I: "Meskipun kamu berusaha, mencoba, berharap, berdoa?"

Me: "Tetap saja ada hal-hal yang tidak akan terkabul."

Myself: "Kurasa aku paham perasaanmu."

Me: "Aku sudah tidak punya alasan untuk berjuang."

I: "Aku tidak paham. Kenapa kamu tidak mencoba membuat alasanmu sendiri?"

Myself: "Karena dia terlalu jauh untuk dicapai. Ya kan?"

Me: "Benar."

Myself: "Dan kamu terlalu sakit hati dengan 'mencoba' mencintainya."

Me: "Yup."

I: "Aku masih tidak paham. Bukankah kamu tulus menyukainya?"

Me: "Aku memang tulus. Buktinya, aku tidak berhenti berharap. Aku tidak akan pernah bisa benar-benar berhenti berharap. Tetapi, aku sudah menyerah untuk memilikinya."

Myself: "Lagipula, buat apa mengejar yang kemungkinan kecil kita bisa memilikinya? Lebih baik melihat ke depan dan menghadapi apa yang sudah ada. Belajar bersyukur."

I: "Maksudmu, belajar mencintai seseorang yang mencintai kita dan mengenalnya lebih dekat?"

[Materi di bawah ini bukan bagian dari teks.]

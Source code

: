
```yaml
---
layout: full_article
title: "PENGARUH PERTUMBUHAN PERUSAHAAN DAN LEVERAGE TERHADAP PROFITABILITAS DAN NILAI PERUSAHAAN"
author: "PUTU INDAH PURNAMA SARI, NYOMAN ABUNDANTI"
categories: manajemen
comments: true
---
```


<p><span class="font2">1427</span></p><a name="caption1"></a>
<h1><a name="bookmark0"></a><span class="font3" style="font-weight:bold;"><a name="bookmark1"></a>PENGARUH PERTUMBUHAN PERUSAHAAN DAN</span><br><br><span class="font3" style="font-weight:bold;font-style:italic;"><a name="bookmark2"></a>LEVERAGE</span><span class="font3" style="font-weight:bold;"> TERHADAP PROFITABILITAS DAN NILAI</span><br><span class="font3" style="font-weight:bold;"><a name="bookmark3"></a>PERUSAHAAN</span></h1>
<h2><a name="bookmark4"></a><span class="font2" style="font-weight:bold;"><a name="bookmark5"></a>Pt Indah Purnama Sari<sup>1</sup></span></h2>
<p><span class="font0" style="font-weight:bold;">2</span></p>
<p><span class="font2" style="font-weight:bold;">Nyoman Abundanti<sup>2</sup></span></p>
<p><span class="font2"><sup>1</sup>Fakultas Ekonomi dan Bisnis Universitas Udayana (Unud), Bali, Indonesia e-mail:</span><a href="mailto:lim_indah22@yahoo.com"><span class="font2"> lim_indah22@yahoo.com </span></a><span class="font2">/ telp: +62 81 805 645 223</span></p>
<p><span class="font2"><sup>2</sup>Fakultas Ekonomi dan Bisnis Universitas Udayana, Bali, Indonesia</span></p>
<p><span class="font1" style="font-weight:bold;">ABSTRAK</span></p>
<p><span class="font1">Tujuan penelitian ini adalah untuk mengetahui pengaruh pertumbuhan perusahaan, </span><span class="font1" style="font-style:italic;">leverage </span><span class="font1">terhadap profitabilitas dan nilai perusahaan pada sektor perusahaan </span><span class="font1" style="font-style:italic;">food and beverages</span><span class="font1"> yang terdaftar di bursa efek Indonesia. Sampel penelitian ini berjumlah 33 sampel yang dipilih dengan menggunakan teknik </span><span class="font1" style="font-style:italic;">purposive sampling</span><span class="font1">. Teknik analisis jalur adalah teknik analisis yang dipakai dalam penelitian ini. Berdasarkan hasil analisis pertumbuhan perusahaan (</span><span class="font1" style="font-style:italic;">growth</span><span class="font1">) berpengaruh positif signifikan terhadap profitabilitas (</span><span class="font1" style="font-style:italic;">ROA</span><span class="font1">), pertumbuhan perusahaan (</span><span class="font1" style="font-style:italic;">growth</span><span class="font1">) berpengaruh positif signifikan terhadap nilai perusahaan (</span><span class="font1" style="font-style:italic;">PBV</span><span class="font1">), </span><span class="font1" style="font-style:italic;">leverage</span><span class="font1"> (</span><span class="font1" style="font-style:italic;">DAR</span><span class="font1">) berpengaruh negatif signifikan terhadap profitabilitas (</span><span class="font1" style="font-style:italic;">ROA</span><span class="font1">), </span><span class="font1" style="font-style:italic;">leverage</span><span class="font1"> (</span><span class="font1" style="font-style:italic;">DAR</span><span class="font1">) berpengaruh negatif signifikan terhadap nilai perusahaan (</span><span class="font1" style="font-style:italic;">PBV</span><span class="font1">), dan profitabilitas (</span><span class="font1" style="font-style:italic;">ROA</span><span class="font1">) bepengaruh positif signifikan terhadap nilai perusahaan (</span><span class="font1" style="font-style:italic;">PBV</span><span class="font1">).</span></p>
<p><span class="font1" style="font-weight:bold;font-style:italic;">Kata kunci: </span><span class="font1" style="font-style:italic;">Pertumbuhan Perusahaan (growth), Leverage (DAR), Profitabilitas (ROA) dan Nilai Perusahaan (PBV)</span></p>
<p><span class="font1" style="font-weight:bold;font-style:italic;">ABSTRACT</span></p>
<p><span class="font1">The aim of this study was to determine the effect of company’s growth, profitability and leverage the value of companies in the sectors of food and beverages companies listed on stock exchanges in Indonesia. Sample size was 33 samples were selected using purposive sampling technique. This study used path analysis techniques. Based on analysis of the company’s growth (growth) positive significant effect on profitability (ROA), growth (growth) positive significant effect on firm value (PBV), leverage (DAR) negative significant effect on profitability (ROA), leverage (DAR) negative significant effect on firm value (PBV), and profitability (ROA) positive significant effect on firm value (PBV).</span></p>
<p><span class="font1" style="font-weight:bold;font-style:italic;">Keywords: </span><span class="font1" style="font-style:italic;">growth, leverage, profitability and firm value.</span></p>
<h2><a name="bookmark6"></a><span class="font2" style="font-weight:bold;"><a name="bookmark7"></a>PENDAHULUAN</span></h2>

Me: "Ya, itu lebih menyenangkan, kan?"

Myself: "Karena rasanya menyenangkan kalau kita tahu ada yang mencintai kita. Yang selalu memperhatikan kita. Yang selalu menunggu kita."

Me: "Melihat orang yang selalu melihat kita."

I: "Dan melupakan orang yang tidak melihat kita?"

Myself: "Ralat: tidak BISA melihat kita."

Me: "Atau tidak mau karena sudah terikat."

I: "Dalam kasusmu, dia belum terikat."

Myself: "Setidaknya hatinya sudah terikat."

Me: "Dan akan sangat susah untukku masuk dalam hati itu."

I: "Kamu sudah coba?"

Me: "Mencoba, dan gagal."

I: "Dan kamu sudah menyerah?"

Myself: "Karena tidak ada alasan lagi untuk memperjuangkan apapun."

I: "Bahkan untuk menjadi dirimu sendiri dan membiarkan dia yang memperhatikanmu?"

Me: "Aku baru sadar bahwa itu hanya khayalan belaka."

Myself: "Yang hanya sepersekian ratus persen kemungkinannya akan jadi nyata."

Me: "Begitulah."

I: "Well, semua terserah padamu. Setiap orang punya caranya masing-masing. Tapi, kalau terjadi sesuatu, aku siap menemanimu."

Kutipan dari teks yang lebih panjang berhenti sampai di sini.